MIGDALIS CAÑIZÁLEZ V.
EL UNIVERSAL
Las Torres de El Silencio, que fueron el hito de la modernidad
en la década de los 50, son hoy las edificaciones públicas
más vulnerables de la capital porque no cumplen ninguna
norma de prevención contra incendios, según lo refleja
el último informe del Cuerpo de Bomberos Metropolitanos,
elaborado hace un mes, sobre estos edificios.

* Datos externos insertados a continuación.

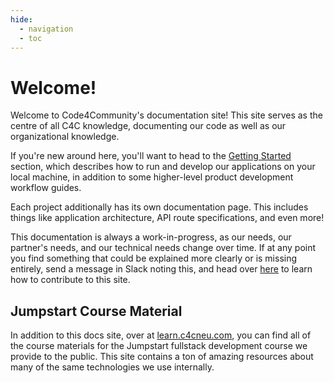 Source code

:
```yaml
---
hide:
  - navigation
  - toc
---
```


# Welcome!

Welcome to Code4Community's documentation site! This site serves as the centre of all C4C knowledge, documenting our code as well as our organizational knowledge. 

If you're new around here, you'll want to head to the [Getting Started](./getting-started/index.md) section, which describes how to run and develop our applications on your local machine, in addition to some higher-level product development workflow guides. 

Each project additionally has its own documentation page. This includes things like application architecture, API route specifications, and even more! 

This documentation is always a work-in-progress, as our needs, our partner's needs, and our technical needs change over time. If at any point you find something that could be explained more clearly or is missing entirely, send a message in Slack noting this, and head over [here](./getting-started/mkdocs-starter.md) to learn how to contribute to this site. 

## Jumpstart Course Material

In addition to this docs site, over at [learn.c4cneu.com](https://learn.c4cneu.com), you can find all of the course materials for the Jumpstart fullstack development course we provide to the public. This site contains a ton of amazing resources about many of the same technologies we use internally. 
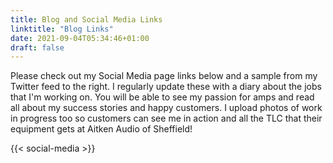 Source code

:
 ```yaml
---
title: Blog and Social Media Links
linktitle: "Blog Links"
date: 2021-09-04T05:34:46+01:00
draft: false
---
```



Please check out my Social Media page links below and a sample from my Twitter feed to the right. I regularly update these with a diary about the jobs that I'm working on. You will be able to see my passion for amps and read all about my success stories and happy customers. I upload photos of work in progress too so customers can see me in action and all the TLC that their equipment gets at Aitken Audio of Sheffield!

{{< social-media >}}


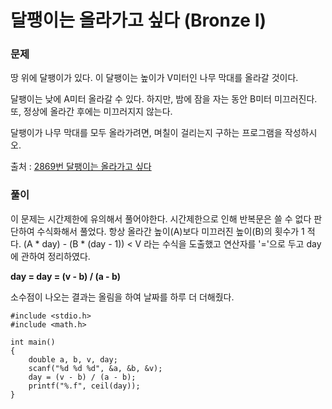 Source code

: # 달팽이는 올라가고 싶다 (Bronze I)

### 문제
땅 위에 달팽이가 있다. 이 달팽이는 높이가 V미터인 나무 막대를 올라갈 것이다.

달팽이는 낮에 A미터 올라갈 수 있다. 하지만, 밤에 잠을 자는 동안 B미터 미끄러진다. 또, 정상에 올라간 후에는 미끄러지지 않는다.

달팽이가 나무 막대를 모두 올라가려면, 며칠이 걸리는지 구하는 프로그램을 작성하시오.

출처 : [2869번 달팽이는 올라가고 싶다](https://www.acmicpc.net/problem/2869)

### 풀이
이 문제는 시간제한에 유의해서 풀어야한다.
시간제한으로 인해 반복문은 쓸 수 없다 판단하여 수식화해서 풀었다.
항상 올라간 높이(A)보다 미끄러진 높이(B)의 횟수가 1 적다.
(A * day) - (B * (day - 1)) < V 라는 수식을 도출했고 연산자를 '='으로 두고 day에 관하여 정리하였다.

**day = day = (v - b) / (a - b)**

소수점이 나오는 결과는 올림을 하여 날짜를 하루 더 더해줬다.

```
#include <stdio.h>
#include <math.h>

int main()
{
	double a, b, v, day;
	scanf("%d %d %d", &a, &b, &v);
	day = (v - b) / (a - b);
	printf("%.f", ceil(day));
}
``` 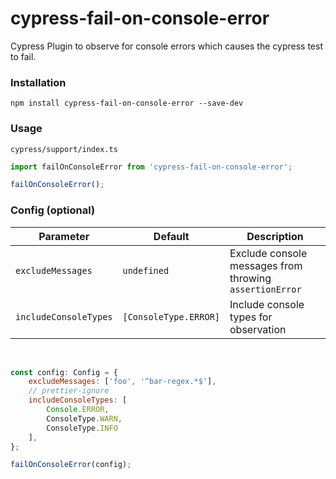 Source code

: # cypress-fail-on-console-error

Cypress Plugin to observe for console errors which causes the cypress test to fail.

### Installation

```
npm install cypress-fail-on-console-error --save-dev
```

### Usage

`cypress/support/index.ts`

```js
import failOnConsoleError from 'cypress-fail-on-console-error';

failOnConsoleError();
```

### Config (optional)

| Parameter             | Default               | Description                                             |
| --------------------- | --------------------- | ------------------------------------------------------- |
| `excludeMessages`     | `undefined`           | Exclude console messages from throwing `assertionError` |
| `includeConsoleTypes` | `[ConsoleType.ERROR]` | Include console types for observation                   |

<br/>

```js
const config: Config = {
    excludeMessages: ['foo', '^bar-regex.*$'],
    // prettier-ignore
    includeConsoleTypes: [
        Console.ERROR, 
        ConsoleType.WARN, 
        ConsoleType.INFO
    ],
};

failOnConsoleError(config);
```
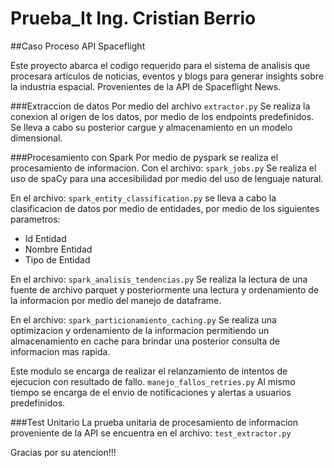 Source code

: # Prueba_It Ing. Cristian Berrio
##Caso Proceso API Spaceflight

Este proyecto abarca el codigo requerido para el sistema de analisis que procesara artículos de noticias,
eventos y blogs para generar insights sobre la industria espacial. Provenientes de la API de Spaceflight News.

###Extraccion de datos
Por medio del archivo
```extractor.py```
Se realiza la conexion al origen de los datos, por medio de los endpoints predefinidos.
Se lleva a cabo su posterior cargue y almacenamiento en un modelo dimensional.

###Procesamiento con Spark
Por medio de pyspark se realiza el procesamiento de informacion. Con el archivo:
```spark_jobs.py``` 
Se realiza el uso de spaCy para una accesibilidad por medio del uso de lenguaje natural.

En el archivo:
```spark_entity_classification.py```
se lleva a cabo la clasificacion de datos por medio de entidades, por medio de los siguientes parametros:
* Id Entidad
* Nombre Entidad
* Tipo de Entidad

En el archivo:
```spark_analisis_tendencias.py```
Se realiza la lectura de una fuente de archivo parquet y posteriormente una lectura y ordenamiento de la informacion por medio del manejo de dataframe.

En el archivo:
```spark_particionamiento_caching.py```
Se realiza una optimizacion y ordenamiento de la informacion permitiendo un almacenamiento en cache para brindar una posterior consulta de informacion mas rapida.

Este modulo se encarga de realizar el relanzamiento de intentos de ejecucion con resultado de fallo.
```manejo_fallos_retries.py```
Al mismo tiempo se encarga de el envio de notificaciones y alertas a usuarios predefinidos.

###Test Unitario
La prueba unitaria de procesamiento de informacion proveniente de la API se encuentra en el archivo:
```test_extractor.py```

Gracias por su atencion!!!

Para el mayor Julio Báñez, jefe del Área de
Prevención e Investigación de los Bomberos Metropolitanos,
"la mayor preocupación que tenemos es que si ocurre algún
incidente en las torres, las áreas comunes -que fungen
como vía de escape- están totalmente obstruidas
con los tarantines de los buhoneros, y son como un gran tapón,
que sería una limitación al momento de un desalojo
masivo".
Admite que estas edificaciones públicas no tienen permiso
de habitabilidad, porque no cumplen con las normas establecidas
en el Decreto 2.195 que se refiere al Sistema de Prevención
y Protección de Incendios, al igual que con las Normas
Covenin. Y a pesar de que se han entregado más de 28
informes, tanto a los ministerios que funcionan allí
como al Centro Simón Bolívar (CSB), organismo encargado
de su condominio; aún no han sido totalmente adecuadas
las instalaciones a las normas, afirmó.
Este conjunto arquitectónico lo integran dos hileras
de edificaciones que culminan con dos torres de 17 pisos,
donde funcionan los ministerios de Salud, Ambiente y de los
Recursos Naturales Renovables, y Trabajo. Oficinas del Conac
y del Instituto de Arte Escénicas y Musicales, organismos
adscritos al Ministerio de Cultura.
De acuerdo con estimaciones de los bomberos, unos 1.300 empleados
públicos laboran en estas dependencias. Además,
mil comerciantes informales rodean las torres y otros 500
están instalados en la mitad de plaza Caracas, conocido
como "el mercadito de la plaza".
Además en el nivel avenida se encuentran 100 locales
comerciales, de los cuales más de la mitad han cerrado
por la invasión de buhoneros y la inseguridad, pero en
el sótano 1 hay 200 comercios que aún se mantienen
porque han formado su propio condominio.
Fallas recurrentes
Aumento indiscriminado de la carga eléctrica de
las oficinas por la cantidad que equipos que tienen; obstrucción
en las escaleras de servicio, que son las vías de escape,
con material en desuso, e inexistencia de una reserva de agua
contra incendios, son algunas de las deficiencias que no se
han corregido, indicó Báñez.
Reconoció que en algunas oficinas de la torre Sur están
tratando de adecuar las instalaciones a las normas de seguridad,
pero por problemas de presupuesto "este proceso ha sido muy
lento".
En relación con la invasión de buhoneros, informó
que le recomendaron al CSB el desalojo inmediato de las áreas
públicas, pero aún no han decidido nada.
Deterioro progresivo
Las torres fueron construidas entre 1949 y 1951 a partir
de un diseño del arquitecto Cipriano Domínguez en
colaboración con Tony Manrique de Lara y José Joaquín
Álvarez. Ellas fueron un ejemplo de la arquitectura urbana,
funcionalista y monumental, que siguió los preceptos de
Le Corbusier, uno de los maestros de la Arquitectura: planta
libre, pilotes, corredores profundos y verticales, estacionamientos
y amplias escalinatas, detalles en bronce, rampas, terrazas-jardín,
desplazamiento vertical, plaza aérea, terrazas públicas.
Ahora estas edificaciones muestran otra cara.
Los techos están cediendo en ambas torres; las escaleras
ya no tienen las barandas de bronce; las piezas de granito
que cubrían los pilotes han ido desapareciendo. Mientras,
los habituales como Edgar Oliveros, limpiabotas desde hace
47 años en el sótano 1, añoran los buenos tiempos
de la torres. "Eran una belleza, eran una de las obras más
lindas que tenía Caracas, ahora son un basurero".